Pepsi and Coke are not taking the challenge lying down. Using a page from Big Tobacco’s playbook, Big Cola is pulling out all the stops in a desperate fight to halt state legislatures from enacting tough new nutrition standards for public schools. What’s at stake for the soda companies? Millions of young consumers whose future brand loyalty will be embedded in their malleable cortexes. What’s at stake for the rest of us? A medical bill for obesity-related illnesses that, according to the Center for Disease Control, now stands at $93 billion per year, or 9.1 percent of all U.S. medical expenditures.

Connecticut is the most recent state where citizens have started wondering why their schools are being used as junk food feeding tubes. Under the leadership of Democratic State Senator Donald E. Williams, president pro tempore of the Connecticut Senate, and Lucy Nolan, executive director of End Hunger Connecticut!, both houses of the state legislature have passed by overwhelming margins the toughest school nutrition standards in the country. If Republican Governor M. Jodi Rell signs the bill (as In These Times went to press, a gubernatorial veto was possible), no child will be able to buy a sugary beverage in a Connecticut public school. Instead of agonizing over whether to push the Coke or Pepsi button on school vending machines, little Johnny will only be able to choose from bottled water, 100 percent fruit juice or unsweetened milk. 

While Johnny may pout for a while, he may be pleased years later when he hasn’t joined the ranks of the 65 percent of American adults who are now overweight. And Connecticut and U.S. taxpayers may also rejoice when the obesity-related illness portion of Medicaid and Medicare expenditures, which currently stands at $665 million annually in Connecticut alone, begins to decline.

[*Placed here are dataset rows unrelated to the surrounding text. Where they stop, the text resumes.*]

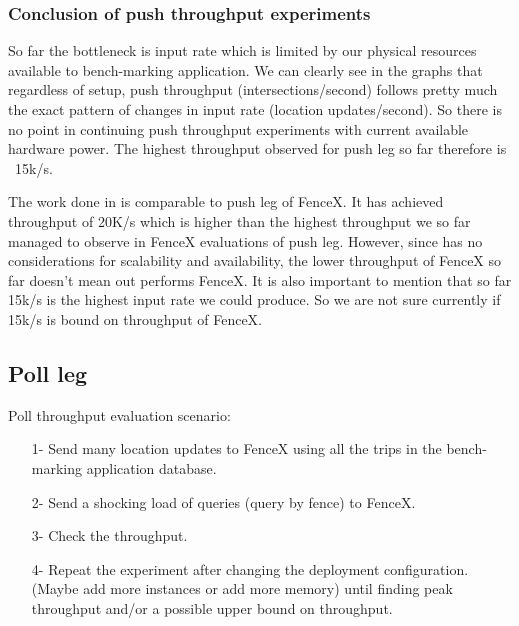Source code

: \documentclass[a4]{report}
\begin{document}
    \subsubsection{Conclusion of push throughput experiments}
    So far the bottleneck is input rate which is limited by our physical resources available to bench-marking
    application.
    We can clearly see in the graphs that regardless of setup, push throughput (intersections/second) follows pretty
    much the exact pattern of changes in input rate (location updates/second).
    So there is no point in continuing push throughput experiments with current available hardware power.
    The highest throughput observed for push leg so far therefore is ~15k/s.

    The work done in \cite{Nechifor_Comnac_2013} is comparable to push leg of FenceX.
    It has achieved throughput of 20K/s which is higher than the highest throughput we so far managed to observe in
    FenceX evaluations of push leg.
    However, since \cite{Nechifor_Comnac_2013} has no considerations for scalability and availability, the lower
    throughput of FenceX so far doesn't mean \cite{Nechifor_Comnac_2013} out performs FenceX.
    It is also important to mention that so far 15k/s is the highest input rate we could produce.
    So we are not sure currently if 15k/s is bound on throughput of FenceX.

    \clearpage

    \subsection{Poll leg}
    Poll throughput evaluation scenario:
    \begin{itemize}
        \item[1-] Send many location updates to FenceX using all the trips in the bench-marking application database.
        \item[2-] Send a shocking load of queries (query by fence) to FenceX.
        \item[3-] Check the throughput.
        \item[4-] Repeat the experiment after changing the deployment configuration. (Maybe add more instances or add
        more memory) until finding peak throughput and/or a possible upper bound on throughput.
    \end{itemize}
\end{document}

But as Williams and Nolan have learned, anyone who goes up against the carbonated commandos of Big Cola faces an uphill battle. In spite of a statewide opinion poll conducted by the Connecticut Center for Research and Analysis that showed 70 percent of the state’s citizens supporting a school soda ban, Pepsi-Cola and Coca-Cola have each hired the state’s most powerful and connected lobbyists to fight the reform efforts. With combined lobbying fees that approach $150,000 (a small portion of which is also being used to defeat yet another soda industry nemesis, a stricter bottle return law), Big Cola’s hired guns have been stalking the halls of Connecticut’s state capitol, disseminating misinformation and dissembling the issue. Like Iago whispering into the ear of Othello, they have told legislators that the food and beverage menu of local schools is none of their business. According to Nolan, they are saying that what children eat should only be decided by school boards and parents. They have even gone as far as to suggest that state government is disempowering children by taking away their opportunity to buy junk food in school.

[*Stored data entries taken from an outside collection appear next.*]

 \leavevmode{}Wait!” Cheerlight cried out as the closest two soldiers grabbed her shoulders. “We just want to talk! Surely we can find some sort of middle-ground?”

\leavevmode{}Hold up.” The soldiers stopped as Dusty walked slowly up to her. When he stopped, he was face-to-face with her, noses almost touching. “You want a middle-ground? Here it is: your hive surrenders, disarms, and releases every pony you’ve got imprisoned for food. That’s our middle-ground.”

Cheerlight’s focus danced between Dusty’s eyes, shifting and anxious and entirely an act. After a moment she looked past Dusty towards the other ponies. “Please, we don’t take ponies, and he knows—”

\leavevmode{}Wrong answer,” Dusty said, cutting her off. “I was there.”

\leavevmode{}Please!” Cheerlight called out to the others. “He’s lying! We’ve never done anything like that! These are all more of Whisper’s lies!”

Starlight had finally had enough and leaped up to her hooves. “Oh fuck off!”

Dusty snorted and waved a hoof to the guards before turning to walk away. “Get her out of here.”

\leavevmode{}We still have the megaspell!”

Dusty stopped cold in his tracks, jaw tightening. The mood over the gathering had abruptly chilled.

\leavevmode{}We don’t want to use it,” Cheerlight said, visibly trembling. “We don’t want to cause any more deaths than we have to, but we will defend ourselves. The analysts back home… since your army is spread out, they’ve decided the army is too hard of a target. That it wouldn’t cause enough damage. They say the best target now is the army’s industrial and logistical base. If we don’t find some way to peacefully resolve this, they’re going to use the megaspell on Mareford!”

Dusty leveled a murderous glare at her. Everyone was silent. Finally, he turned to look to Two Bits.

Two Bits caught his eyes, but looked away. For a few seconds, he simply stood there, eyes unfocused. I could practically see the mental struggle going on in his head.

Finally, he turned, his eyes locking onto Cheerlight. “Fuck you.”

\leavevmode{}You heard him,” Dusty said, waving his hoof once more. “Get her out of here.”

Big Cola succeeded in obfuscating the issue so well that Connecticut’s House of Representatives debated the soda ban for an astounding eight hours – far more time than they devoted to any other issue this session, including the nation’s first legislatively authorized same-sex civil union bill and a failed attempt to outlaw state executions. End Hunger’s Nolan, a mother of three school-age children, credits Williams for standing strong in the face of unrelenting lobbying pressure. You have to be willing to go up against the state’s toughest lobbyist,” Nolan says. Just look at how much money they spent!” 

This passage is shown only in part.